*** Block opens ***
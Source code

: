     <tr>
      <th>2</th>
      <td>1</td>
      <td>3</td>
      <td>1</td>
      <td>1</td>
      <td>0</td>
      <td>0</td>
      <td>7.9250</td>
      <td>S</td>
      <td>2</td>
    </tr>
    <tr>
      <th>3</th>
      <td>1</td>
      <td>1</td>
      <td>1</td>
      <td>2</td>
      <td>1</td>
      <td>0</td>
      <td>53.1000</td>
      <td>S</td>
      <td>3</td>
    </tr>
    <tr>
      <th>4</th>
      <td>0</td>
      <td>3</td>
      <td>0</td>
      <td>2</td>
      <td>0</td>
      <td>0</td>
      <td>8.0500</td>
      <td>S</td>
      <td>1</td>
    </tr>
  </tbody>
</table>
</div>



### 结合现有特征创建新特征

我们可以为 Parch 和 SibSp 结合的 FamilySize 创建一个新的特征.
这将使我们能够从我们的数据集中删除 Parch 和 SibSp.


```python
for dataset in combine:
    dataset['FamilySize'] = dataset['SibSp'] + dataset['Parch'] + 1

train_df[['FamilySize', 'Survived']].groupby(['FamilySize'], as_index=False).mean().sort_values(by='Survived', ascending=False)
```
*** Block closes ***
■ EXERCISE GOAL ■
Check each line above for the string "Parch", then copy the ones that have it.

■ WRITTEN RESPONSE ■
我们可以为 Parch 和 SibSp 结合的 FamilySize 创建一个新的特征.
这将使我们能够从我们的数据集中删除 Parch 和 SibSp.
    dataset['FamilySize'] = dataset['SibSp'] + dataset['Parch'] + 1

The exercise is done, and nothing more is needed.